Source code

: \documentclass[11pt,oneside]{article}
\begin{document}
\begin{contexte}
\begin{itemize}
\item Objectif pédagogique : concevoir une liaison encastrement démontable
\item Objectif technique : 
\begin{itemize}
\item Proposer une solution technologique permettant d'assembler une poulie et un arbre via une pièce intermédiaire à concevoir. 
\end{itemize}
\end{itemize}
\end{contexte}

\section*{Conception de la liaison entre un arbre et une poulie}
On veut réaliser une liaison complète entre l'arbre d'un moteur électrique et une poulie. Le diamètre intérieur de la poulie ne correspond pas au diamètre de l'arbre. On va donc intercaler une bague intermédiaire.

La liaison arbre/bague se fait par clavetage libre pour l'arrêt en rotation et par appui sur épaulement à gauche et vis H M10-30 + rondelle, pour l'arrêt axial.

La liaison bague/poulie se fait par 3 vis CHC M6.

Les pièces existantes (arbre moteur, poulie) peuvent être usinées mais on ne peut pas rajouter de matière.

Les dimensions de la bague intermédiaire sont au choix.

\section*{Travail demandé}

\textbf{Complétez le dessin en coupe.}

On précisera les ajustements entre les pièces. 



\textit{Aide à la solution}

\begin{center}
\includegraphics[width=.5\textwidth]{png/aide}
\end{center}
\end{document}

HOW TO COMPLETE THIS TASK:
Nothing may be left out. Retype all the entries exactly.

SOLVED EXERCISE:
Source code

: \documentclass[11pt,oneside]{article}
\begin{document}
\begin{contexte}
\begin{itemize}
\item Objectif pédagogique : concevoir une liaison encastrement démontable
\item Objectif technique : 
\begin{itemize}
\item Proposer une solution technologique permettant d'assembler une poulie et un arbre via une pièce intermédiaire à concevoir. 
\end{itemize}
\end{itemize}
\end{contexte}

\section*{Conception de la liaison entre un arbre et une poulie}
On veut réaliser une liaison complète entre l'arbre d'un moteur électrique et une poulie. Le diamètre intérieur de la poulie ne correspond pas au diamètre de l'arbre. On va donc intercaler une bague intermédiaire.

La liaison arbre/bague se fait par clavetage libre pour l'arrêt en rotation et par appui sur épaulement à gauche et vis H M10-30 + rondelle, pour l'arrêt axial.

La liaison bague/poulie se fait par 3 vis CHC M6.

Les pièces existantes (arbre moteur, poulie) peuvent être usinées mais on ne peut pas rajouter de matière.

Les dimensions de la bague intermédiaire sont au choix.

\section*{Travail demandé}

\textbf{Complétez le dessin en coupe.}

On précisera les ajustements entre les pièces. 



\textit{Aide à la solution}

\begin{center}
\includegraphics[width=.5\textwidth]{png/aide}
\end{center}
\end{document}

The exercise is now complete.